Exercise prompt: Restate the lines exactly, starting at the line that contains "- MD027, MD028" and finishing with the final line of the records.

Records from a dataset
▬▬▬

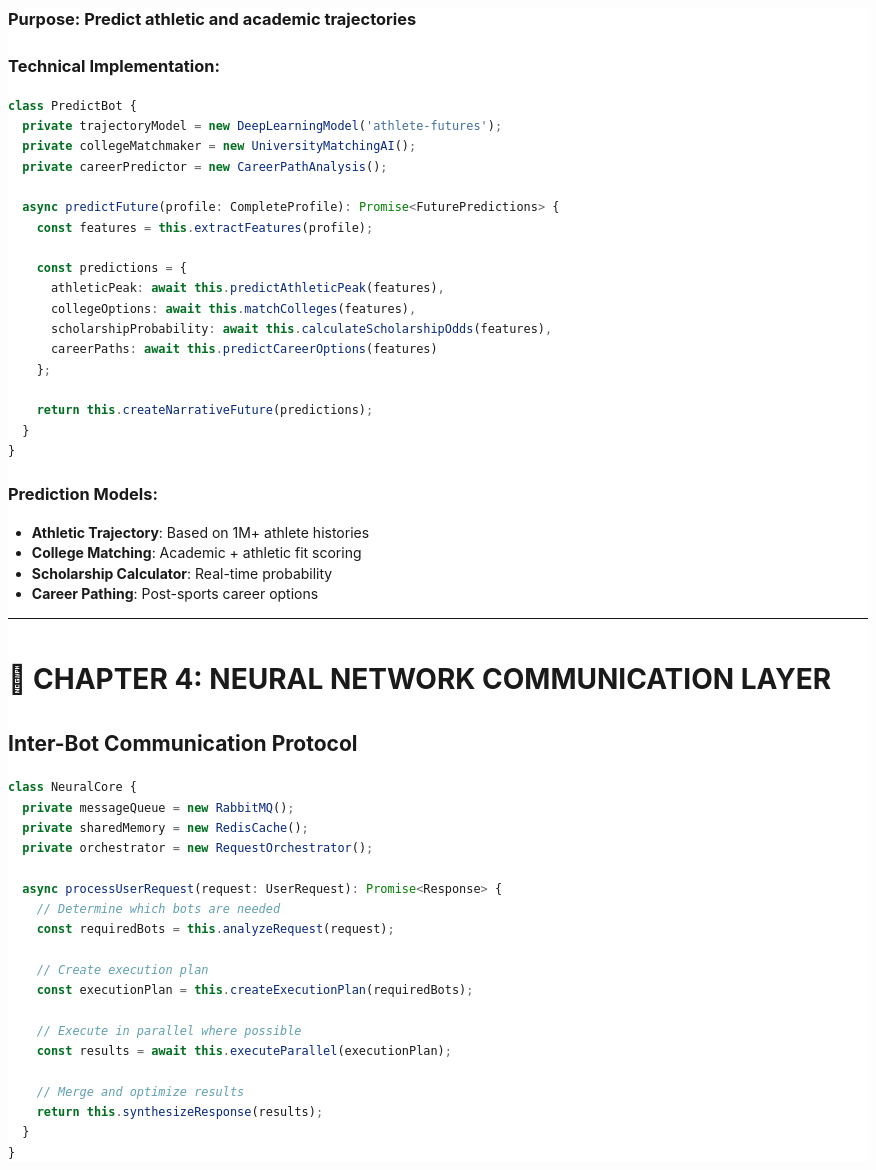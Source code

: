 ### **Purpose**: Predict athletic and academic trajectories

### **Technical Implementation**:
```typescript
class PredictBot {
  private trajectoryModel = new DeepLearningModel('athlete-futures');
  private collegeMatchmaker = new UniversityMatchingAI();
  private careerPredictor = new CareerPathAnalysis();
  
  async predictFuture(profile: CompleteProfile): Promise<FuturePredictions> {
    const features = this.extractFeatures(profile);
    
    const predictions = {
      athleticPeak: await this.predictAthleticPeak(features),
      collegeOptions: await this.matchColleges(features),
      scholarshipProbability: await this.calculateScholarshipOdds(features),
      careerPaths: await this.predictCareerOptions(features)
    };
    
    return this.createNarrativeFuture(predictions);
  }
}
```

### **Prediction Models**:
- **Athletic Trajectory**: Based on 1M+ athlete histories
- **College Matching**: Academic + athletic fit scoring
- **Scholarship Calculator**: Real-time probability
- **Career Pathing**: Post-sports career options

---

# 🔗 CHAPTER 4: NEURAL NETWORK COMMUNICATION LAYER

## Inter-Bot Communication Protocol

```typescript
class NeuralCore {
  private messageQueue = new RabbitMQ();
  private sharedMemory = new RedisCache();
  private orchestrator = new RequestOrchestrator();
  
  async processUserRequest(request: UserRequest): Promise<Response> {
    // Determine which bots are needed
    const requiredBots = this.analyzeRequest(request);
    
    // Create execution plan
    const executionPlan = this.createExecutionPlan(requiredBots);
    
    // Execute in parallel where possible
    const results = await this.executeParallel(executionPlan);
    
    // Merge and optimize results
    return this.synthesizeResponse(results);
  }
}
```
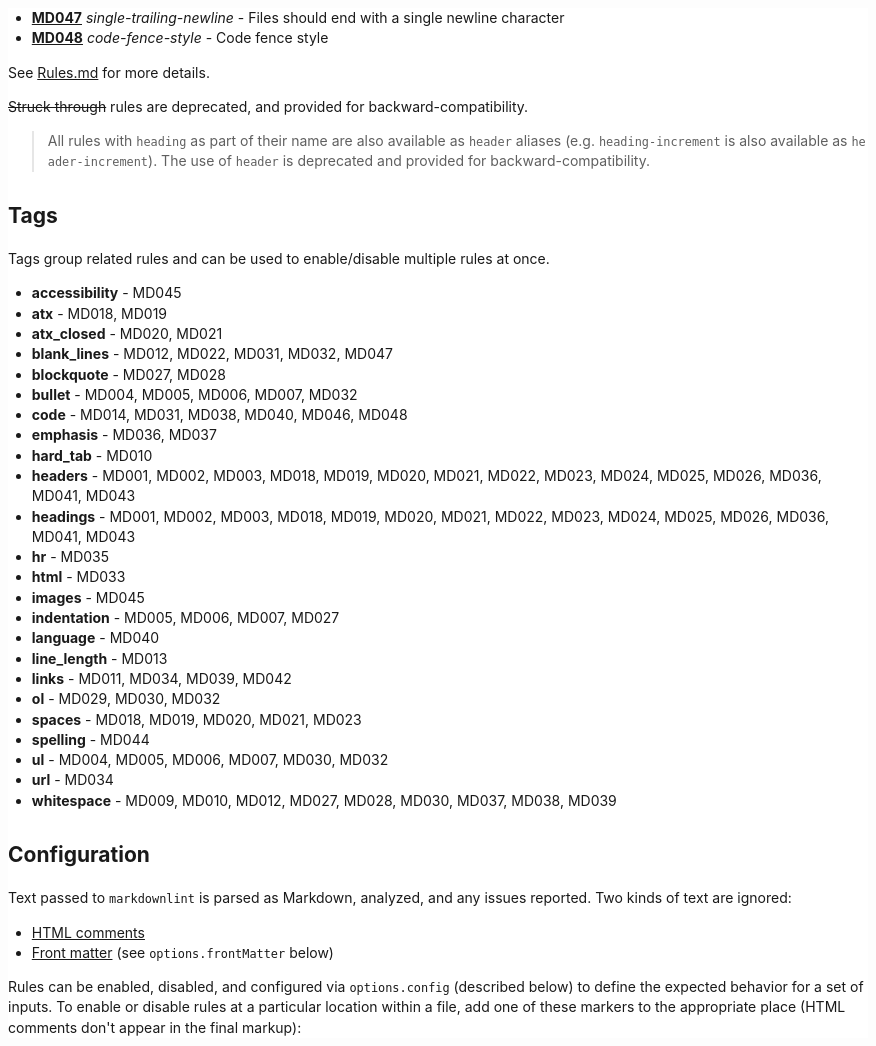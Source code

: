 * **[MD047](doc/Rules.md#md047)** *single-trailing-newline* - Files should end with a single newline character
* **[MD048](doc/Rules.md#md048)** *code-fence-style* - Code fence style

See [Rules.md](doc/Rules.md) for more details.

~~Struck through~~ rules are deprecated, and provided for backward-compatibility.

> All rules with `heading` as part of their name are also available as `header`
> aliases (e.g. `heading-increment` is also available as `header-increment`).
> The use of `header` is deprecated and provided for backward-compatibility.

## Tags

Tags group related rules and can be used to enable/disable multiple rules at once.

* **accessibility** - MD045
* **atx** - MD018, MD019
* **atx_closed** - MD020, MD021
* **blank_lines** - MD012, MD022, MD031, MD032, MD047
* **blockquote** - MD027, MD028
* **bullet** - MD004, MD005, MD006, MD007, MD032
* **code** - MD014, MD031, MD038, MD040, MD046, MD048
* **emphasis** - MD036, MD037
* **hard_tab** - MD010
* **headers** - MD001, MD002, MD003, MD018, MD019, MD020, MD021, MD022, MD023,
  MD024, MD025, MD026, MD036, MD041, MD043
* **headings** - MD001, MD002, MD003, MD018, MD019, MD020, MD021, MD022, MD023,
  MD024, MD025, MD026, MD036, MD041, MD043
* **hr** - MD035
* **html** - MD033
* **images** - MD045
* **indentation** - MD005, MD006, MD007, MD027
* **language** - MD040
* **line_length** - MD013
* **links** - MD011, MD034, MD039, MD042
* **ol** - MD029, MD030, MD032
* **spaces** - MD018, MD019, MD020, MD021, MD023
* **spelling** - MD044
* **ul** - MD004, MD005, MD006, MD007, MD030, MD032
* **url** - MD034
* **whitespace** - MD009, MD010, MD012, MD027, MD028, MD030, MD037, MD038, MD039

## Configuration

Text passed to `markdownlint` is parsed as Markdown, analyzed, and any issues reported.
Two kinds of text are ignored:

* [HTML comments](https://www.w3.org/TR/html5/syntax.html#comments)
* [Front matter](https://jekyllrb.com/docs/frontmatter/) (see `options.frontMatter` below)

Rules can be enabled, disabled, and configured via `options.config` (described
below) to define the expected behavior for a set of inputs. To enable or disable
rules at a particular location within a file, add one of these markers to the
appropriate place (HTML comments don't appear in the final markup):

▬▬▬

Response:
* **blockquote** - MD027, MD028
* **bullet** - MD004, MD005, MD006, MD007, MD032
* **code** - MD014, MD031, MD038, MD040, MD046, MD048
* **emphasis** - MD036, MD037
* **hard_tab** - MD010
* **headers** - MD001, MD002, MD003, MD018, MD019, MD020, MD021, MD022, MD023,
  MD024, MD025, MD026, MD036, MD041, MD043
* **headings** - MD001, MD002, MD003, MD018, MD019, MD020, MD021, MD022, MD023,
  MD024, MD025, MD026, MD036, MD041, MD043
* **hr** - MD035
* **html** - MD033
* **images** - MD045
* **indentation** - MD005, MD006, MD007, MD027
* **language** - MD040
* **line_length** - MD013
* **links** - MD011, MD034, MD039, MD042
* **ol** - MD029, MD030, MD032
* **spaces** - MD018, MD019, MD020, MD021, MD023
* **spelling** - MD044
* **ul** - MD004, MD005, MD006, MD007, MD030, MD032
* **url** - MD034
* **whitespace** - MD009, MD010, MD012, MD027, MD028, MD030, MD037, MD038, MD039

## Configuration

Text passed to `markdownlint` is parsed as Markdown, analyzed, and any issues reported.
Two kinds of text are ignored:

* [HTML comments](https://www.w3.org/TR/html5/syntax.html#comments)
* [Front matter](https://jekyllrb.com/docs/frontmatter/) (see `options.frontMatter` below)

Rules can be enabled, disabled, and configured via `options.config` (described
below) to define the expected behavior for a set of inputs. To enable or disable
rules at a particular location within a file, add one of these markers to the
appropriate place (HTML comments don't appear in the final markup):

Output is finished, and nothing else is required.